**PROBLEM TO WORK ON**
Your output should be the line that contains "isolate components. |" and all lines after it in the records, retyped exactly through the last one.

Stored dataset items

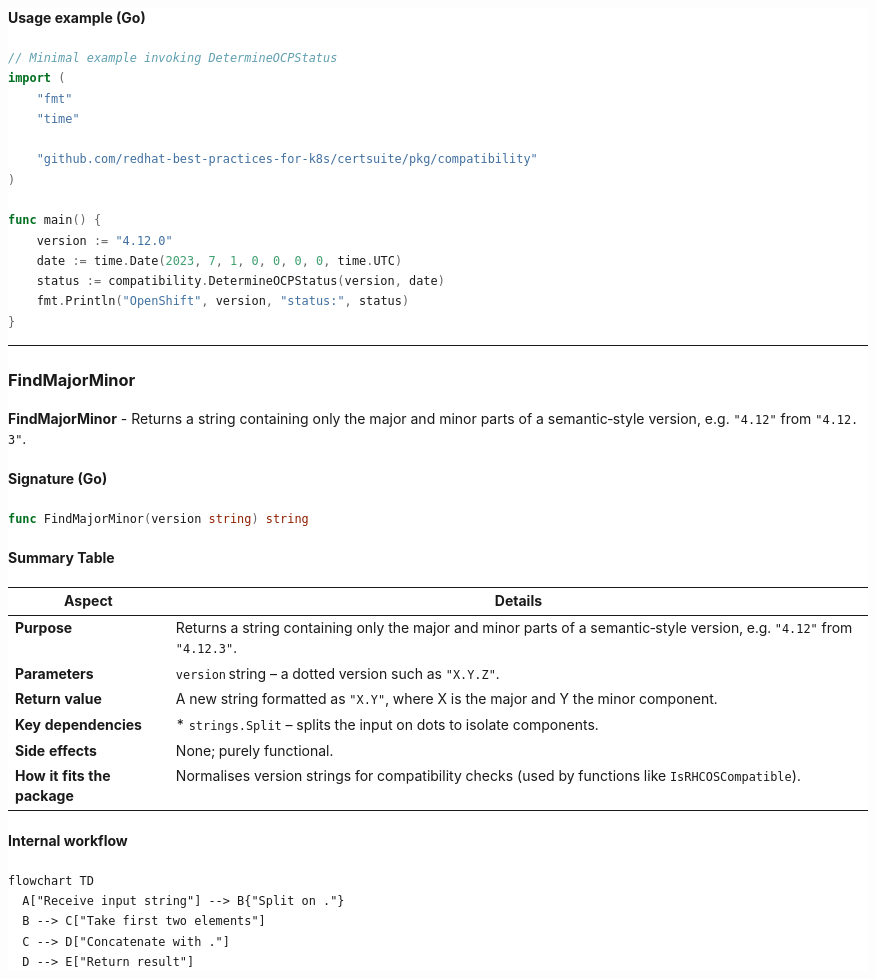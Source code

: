 #### Usage example (Go)
```go
// Minimal example invoking DetermineOCPStatus
import (
    "fmt"
    "time"

    "github.com/redhat-best-practices-for-k8s/certsuite/pkg/compatibility"
)

func main() {
    version := "4.12.0"
    date := time.Date(2023, 7, 1, 0, 0, 0, 0, time.UTC)
    status := compatibility.DetermineOCPStatus(version, date)
    fmt.Println("OpenShift", version, "status:", status)
}
```

---

### FindMajorMinor

**FindMajorMinor** - Returns a string containing only the major and minor parts of a semantic‑style version, e.g. `"4.12"` from `"4.12.3"`.


#### Signature (Go)
```go
func FindMajorMinor(version string) string
```

#### Summary Table
| Aspect | Details |
|--------|---------|
| **Purpose** | Returns a string containing only the major and minor parts of a semantic‑style version, e.g. `"4.12"` from `"4.12.3"`. |
| **Parameters** | `version` string – a dotted version such as `"X.Y.Z"`. |
| **Return value** | A new string formatted as `"X.Y"`, where X is the major and Y the minor component. |
| **Key dependencies** | * `strings.Split` – splits the input on dots to isolate components. |
| **Side effects** | None; purely functional. |
| **How it fits the package** | Normalises version strings for compatibility checks (used by functions like `IsRHCOSCompatible`). |

#### Internal workflow
```mermaid
flowchart TD
  A["Receive input string"] --> B{"Split on ."}
  B --> C["Take first two elements"]
  C --> D["Concatenate with ."]
  D --> E["Return result"]
```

**ANSWER BOX**
| **Key dependencies** | * `strings.Split` – splits the input on dots to isolate components. |
| **Side effects** | None; purely functional. |
| **How it fits the package** | Normalises version strings for compatibility checks (used by functions like `IsRHCOSCompatible`). |

#### Internal workflow
```mermaid
flowchart TD
  A["Receive input string"] --> B{"Split on ."}
  B --> C["Take first two elements"]
  C --> D["Concatenate with ."]
  D --> E["Return result"]
```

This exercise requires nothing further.